** INFORMATION PROVIDED **
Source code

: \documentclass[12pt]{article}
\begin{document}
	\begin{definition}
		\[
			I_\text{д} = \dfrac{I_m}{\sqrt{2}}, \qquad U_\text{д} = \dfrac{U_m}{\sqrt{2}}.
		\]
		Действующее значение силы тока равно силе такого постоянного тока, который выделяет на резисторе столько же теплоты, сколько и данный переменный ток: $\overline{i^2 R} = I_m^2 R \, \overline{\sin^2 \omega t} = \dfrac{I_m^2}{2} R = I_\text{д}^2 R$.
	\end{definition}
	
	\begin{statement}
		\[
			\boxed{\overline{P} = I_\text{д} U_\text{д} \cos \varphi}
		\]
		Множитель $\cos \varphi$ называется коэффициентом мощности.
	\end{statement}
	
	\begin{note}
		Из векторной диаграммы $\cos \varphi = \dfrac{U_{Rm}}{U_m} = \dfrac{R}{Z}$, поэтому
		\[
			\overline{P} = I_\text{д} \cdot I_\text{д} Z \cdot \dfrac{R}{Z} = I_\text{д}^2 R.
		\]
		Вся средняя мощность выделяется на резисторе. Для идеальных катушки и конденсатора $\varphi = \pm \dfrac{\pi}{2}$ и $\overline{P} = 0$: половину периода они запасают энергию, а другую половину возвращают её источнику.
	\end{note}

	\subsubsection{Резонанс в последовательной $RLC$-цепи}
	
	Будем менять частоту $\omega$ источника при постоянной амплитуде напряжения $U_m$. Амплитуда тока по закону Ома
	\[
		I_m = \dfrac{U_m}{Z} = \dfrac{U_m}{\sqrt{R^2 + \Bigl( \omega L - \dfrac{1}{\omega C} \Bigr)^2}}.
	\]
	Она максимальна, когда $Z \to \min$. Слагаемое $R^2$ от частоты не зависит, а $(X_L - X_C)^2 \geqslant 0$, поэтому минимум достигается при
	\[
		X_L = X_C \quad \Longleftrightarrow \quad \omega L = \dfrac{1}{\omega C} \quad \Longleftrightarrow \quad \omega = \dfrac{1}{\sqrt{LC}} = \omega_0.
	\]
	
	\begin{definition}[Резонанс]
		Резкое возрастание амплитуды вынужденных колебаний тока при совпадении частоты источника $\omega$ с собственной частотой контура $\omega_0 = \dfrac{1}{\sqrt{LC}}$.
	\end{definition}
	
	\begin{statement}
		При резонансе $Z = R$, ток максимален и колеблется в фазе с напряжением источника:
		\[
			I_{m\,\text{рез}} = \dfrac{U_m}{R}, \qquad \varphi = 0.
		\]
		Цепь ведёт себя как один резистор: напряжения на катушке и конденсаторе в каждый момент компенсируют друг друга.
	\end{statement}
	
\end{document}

** WHAT TO WORK ON **
All the lines above are to be copied exactly, with none left out.

** YOUR RESPONSE **
Source code

: \documentclass[12pt]{article}
\begin{document}
	\begin{definition}
		\[
			I_\text{д} = \dfrac{I_m}{\sqrt{2}}, \qquad U_\text{д} = \dfrac{U_m}{\sqrt{2}}.
		\]
		Действующее значение силы тока равно силе такого постоянного тока, который выделяет на резисторе столько же теплоты, сколько и данный переменный ток: $\overline{i^2 R} = I_m^2 R \, \overline{\sin^2 \omega t} = \dfrac{I_m^2}{2} R = I_\text{д}^2 R$.
	\end{definition}
	
	\begin{statement}
		\[
			\boxed{\overline{P} = I_\text{д} U_\text{д} \cos \varphi}
		\]
		Множитель $\cos \varphi$ называется коэффициентом мощности.
	\end{statement}
	
	\begin{note}
		Из векторной диаграммы $\cos \varphi = \dfrac{U_{Rm}}{U_m} = \dfrac{R}{Z}$, поэтому
		\[
			\overline{P} = I_\text{д} \cdot I_\text{д} Z \cdot \dfrac{R}{Z} = I_\text{д}^2 R.
		\]
		Вся средняя мощность выделяется на резисторе. Для идеальных катушки и конденсатора $\varphi = \pm \dfrac{\pi}{2}$ и $\overline{P} = 0$: половину периода они запасают энергию, а другую половину возвращают её источнику.
	\end{note}

	\subsubsection{Резонанс в последовательной $RLC$-цепи}
	
	Будем менять частоту $\omega$ источника при постоянной амплитуде напряжения $U_m$. Амплитуда тока по закону Ома
	\[
		I_m = \dfrac{U_m}{Z} = \dfrac{U_m}{\sqrt{R^2 + \Bigl( \omega L - \dfrac{1}{\omega C} \Bigr)^2}}.
	\]
	Она максимальна, когда $Z \to \min$. Слагаемое $R^2$ от частоты не зависит, а $(X_L - X_C)^2 \geqslant 0$, поэтому минимум достигается при
	\[
		X_L = X_C \quad \Longleftrightarrow \quad \omega L = \dfrac{1}{\omega C} \quad \Longleftrightarrow \quad \omega = \dfrac{1}{\sqrt{LC}} = \omega_0.
	\]
	
	\begin{definition}[Резонанс]
		Резкое возрастание амплитуды вынужденных колебаний тока при совпадении частоты источника $\omega$ с собственной частотой контура $\omega_0 = \dfrac{1}{\sqrt{LC}}$.
	\end{definition}
	
	\begin{statement}
		При резонансе $Z = R$, ток максимален и колеблется в фазе с напряжением источника:
		\[
			I_{m\,\text{рез}} = \dfrac{U_m}{R}, \qquad \varphi = 0.
		\]
		Цепь ведёт себя как один резистор: напряжения на катушке и конденсаторе в каждый момент компенсируют друг друга.
	\end{statement}
	
\end{document}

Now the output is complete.